How to complete this task: Pull out every line with the word "software" from the entries below.
Entries supplied: Begin
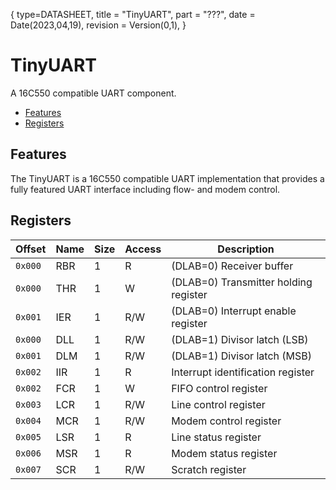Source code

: {
    type=DATASHEET,
    title = "TinyUART",
    part = "???",
    date = Date(2023,04,19),
    revision = Version(0,1),
}

# TinyUART

A 16C550 compatible UART component.

- [Features](#features)
- [Registers](#registers)

## Features

The TinyUART is a 16C550 compatible UART implementation that provides a fully featured UART interface including flow- and modem control.

## Registers

| Offset  | Name | Size | Access | Description                           |
| ------- | ---- | ---- | ------ | ------------------------------------- |
| `0x000` | RBR  | 1    | R      | (DLAB=0) Receiver buffer              |
| `0x000` | THR  | 1    | W      | (DLAB=0) Transmitter holding register |
| `0x001` | IER  | 1    | R/W    | (DLAB=0) Interrupt enable register    |
| `0x000` | DLL  | 1    | R/W    | (DLAB=1) Divisor latch (LSB)          |
| `0x001` | DLM  | 1    | R/W    | (DLAB=1) Divisor latch (MSB)          |
| `0x002` | IIR  | 1    | R      | Interrupt identification register     |
| `0x002` | FCR  | 1    | W      | FIFO control register                 |
| `0x003` | LCR  | 1    | R/W    | Line control register                 |
| `0x004` | MCR  | 1    | R/W    | Modem control register                |
| `0x005` | LSR  | 1    | R      | Line status register                  |
| `0x006` | MSR  | 1    | R      | Modem status register                 |
| `0x007` | SCR  | 1    | R/W    | Scratch register                      |
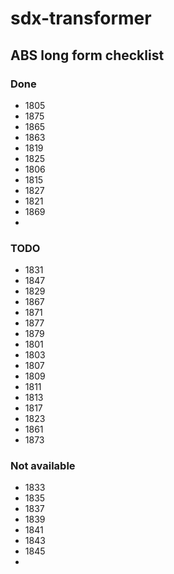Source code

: # sdx-transformer

## ABS long form checklist

### Done

- 1805
- 1875
- 1865
- 1863
- 1819
- 1825
- 1806
- 1815
- 1827
- 1821
- 1869
- 
### TODO

- 1831
- 1847
- 1829
- 1867
- 1871
- 1877
- 1879
- 1801
- 1803
- 1807
- 1809
- 1811
- 1813
- 1817
- 1823
- 1861
- 1873

### Not available

- 1833
- 1835
- 1837
- 1839
- 1841
- 1843
- 1845
- 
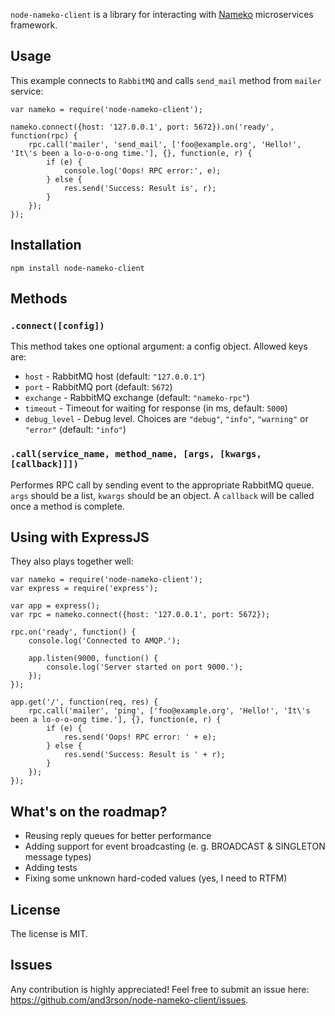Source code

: `node-nameko-client` is a library for interacting with [Nameko] microservices framework.

## Usage

This example connects to `RabbitMQ` and calls `send_mail` method from `mailer` service:

    var nameko = require('node-nameko-client');

    nameko.connect({host: '127.0.0.1', port: 5672}).on('ready', function(rpc) {
        rpc.call('mailer', 'send_mail', ['foo@example.org', 'Hello!', 'It\'s been a lo-o-o-ong time.'], {}, function(e, r) {
            if (e) {
                console.log('Oops! RPC error:', e);
            } else {
                res.send('Success: Result is', r);
            }
        });
    });

## Installation

    npm install node-nameko-client

## Methods

### `.connect([config])`

This method takes one optional argument: a config object.
Allowed keys are:

  - `host` - RabbitMQ host (default: `"127.0.0.1"`)
  - `port` - RabbitMQ port (default: `5672`)
  - `exchange` - RabbitMQ exchange (default: `"nameko-rpc"`)
  - `timeout` - Timeout for waiting for response (in ms, default: `5000`)
  - `debug_level` - Debug level. Choices are `"debug"`, `"info"`, `"warning"` or `"error"` (default: `"info"`)

### `.call(service_name, method_name, [args, [kwargs, [callback]]])`

Performes RPC call by sending event to the appropriate RabbitMQ queue.
`args` should be a list, `kwargs` should be an object.
A `callback` will be called once a method is complete.

## Using with ExpressJS

They also plays together well:

    var nameko = require('node-nameko-client');
    var express = require('express');

    var app = express();
    var rpc = nameko.connect({host: '127.0.0.1', port: 5672});

    rpc.on('ready', function() {
        console.log('Connected to AMQP.');

        app.listen(9000, function() {
            console.log('Server started on port 9000.');
        });
    });

    app.get('/', function(req, res) {
        rpc.call('mailer', 'ping', ['foo@example.org', 'Hello!', 'It\'s been a lo-o-o-ong time.'], {}, function(e, r) {
            if (e) {
                res.send('Oops! RPC error: ' + e);
            } else {
                res.send('Success: Result is ' + r);
            }
        });
    });

## What's on the roadmap?

- Reusing reply queues for better performance
- Adding support for event broadcasting (e. g. BROADCAST & SINGLETON message types)
- Adding tests
- Fixing some unknown hard-coded values (yes, I need to RTFM)

## License

The license is MIT.

## Issues

Any contribution is highly appreciated!
Feel free to submit an issue here: <https://github.com/and3rson/node-nameko-client/issues>.

[Nameko]: https://github.com/onefinestay/nameko
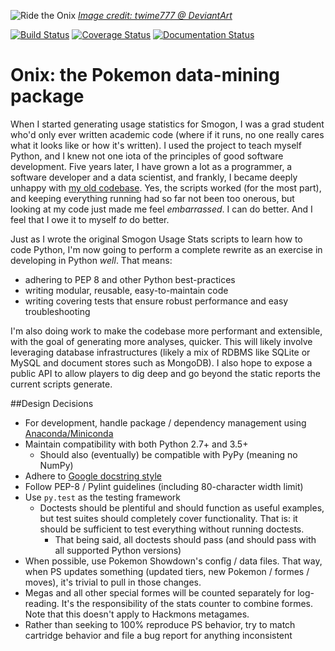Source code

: ![Ride the Onix](http://img06.deviantart.net/e96e/i/2014/359/b/8/the_rock_snake_by_twime777-d8b5eu8.png)
[_Image credit: twime777 @ DeviantArt_](http://twime777.deviantart.com/art/The-Rock-Snake-502457696)

[![Build Status](https://travis-ci.org/Antar1011/Onix.svg?branch=master)](https://travis-ci.org/Antar1011/Onix)
[![Coverage Status](https://coveralls.io/repos/github/Antar1011/Onix/badge.svg?branch=master)](https://coveralls.io/github/Antar1011/Onix?branch=master)
[![Documentation Status](https://readthedocs.org/projects/onix/badge/?version=master)](http://onix.readthedocs.io/en/master/?badge=master)

# Onix: the Pokemon data-mining package
When I started generating usage statistics for Smogon, I was a grad student
who'd only ever written academic code (where if it runs, no one really cares
what it looks like or how it's written). I used the project to teach myself
Python, and I knew not one iota of the principles of good software development.
Five years later, I have grown a lot as a programmer, a software developer and a
data scientist, and frankly, I became deeply unhappy with
[my old codebase](https://github.com/Antar1011/Smogon-Usage-Stats). Yes, the
scripts worked (for the most part), and keeping everything running had so far
not been too onerous, but looking at my code just made me feel *embarrassed*. I
can do better. And I feel that I owe it to myself *to* do better.

Just as I wrote the original Smogon Usage Stats scripts to learn how to code
Python, I'm now going to perform a complete rewrite as an exercise in developing
in Python *well*. That means:
  * adhering to PEP 8 and other Python best-practices
  * writing modular, reusable, easy-to-maintain code
  * writing covering tests that ensure robust performance and easy
  troubleshooting

I'm also doing work to make the codebase more performant and extensible, with
the goal of generating more analyses, quicker. This will likely involve
leveraging database infrastructures (likely a mix of RDBMS like SQLite or
MySQL and document stores such as MongoDB). I also hope to expose a public API
to allow players to dig deep and go beyond the static reports the current
scripts generate.

##Design Decisions
 * For development, handle package / dependency management using
 [Anaconda/Miniconda](https://www.continuum.io/why-anaconda)
 * Maintain compatibility with both Python 2.7+ and 3.5+
    * Should also (eventually) be compatible with PyPy (meaning no NumPy)
 * Adhere to [Google docstring style](
 http://sphinxcontrib-napoleon.readthedocs.io/en/latest/example_google.html)
 * Follow PEP-8 / Pylint guidelines (including 80-character width limit)
 * Use `py.test` as the testing framework
    * Doctests should be plentiful and should function as useful examples, but
    test suites should completely cover functionality. That is: it should be
    sufficient to test everything without running doctests.
        * That being said, all doctests should pass (and should pass with all
        supported Python versions)
 * When possible, use Pokemon Showdown's config / data files. That way, when
 PS updates something (updated tiers, new Pokemon / formes / moves), it's
 trivial to pull in those changes.
 * Megas and all other special formes will be counted separately for
 log-reading. It's the responsibility of the stats counter to combine formes.
 Note that this doesn't apply to Hackmons metagames.
 * Rather than seeking to 100% reproduce PS behavior, try to match cartridge
behavior and file a bug report for anything inconsistent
Entries supplied: End
Exercise output:
Python, and I knew not one iota of the principles of good software development.
Five years later, I have grown a lot as a programmer, a software developer and a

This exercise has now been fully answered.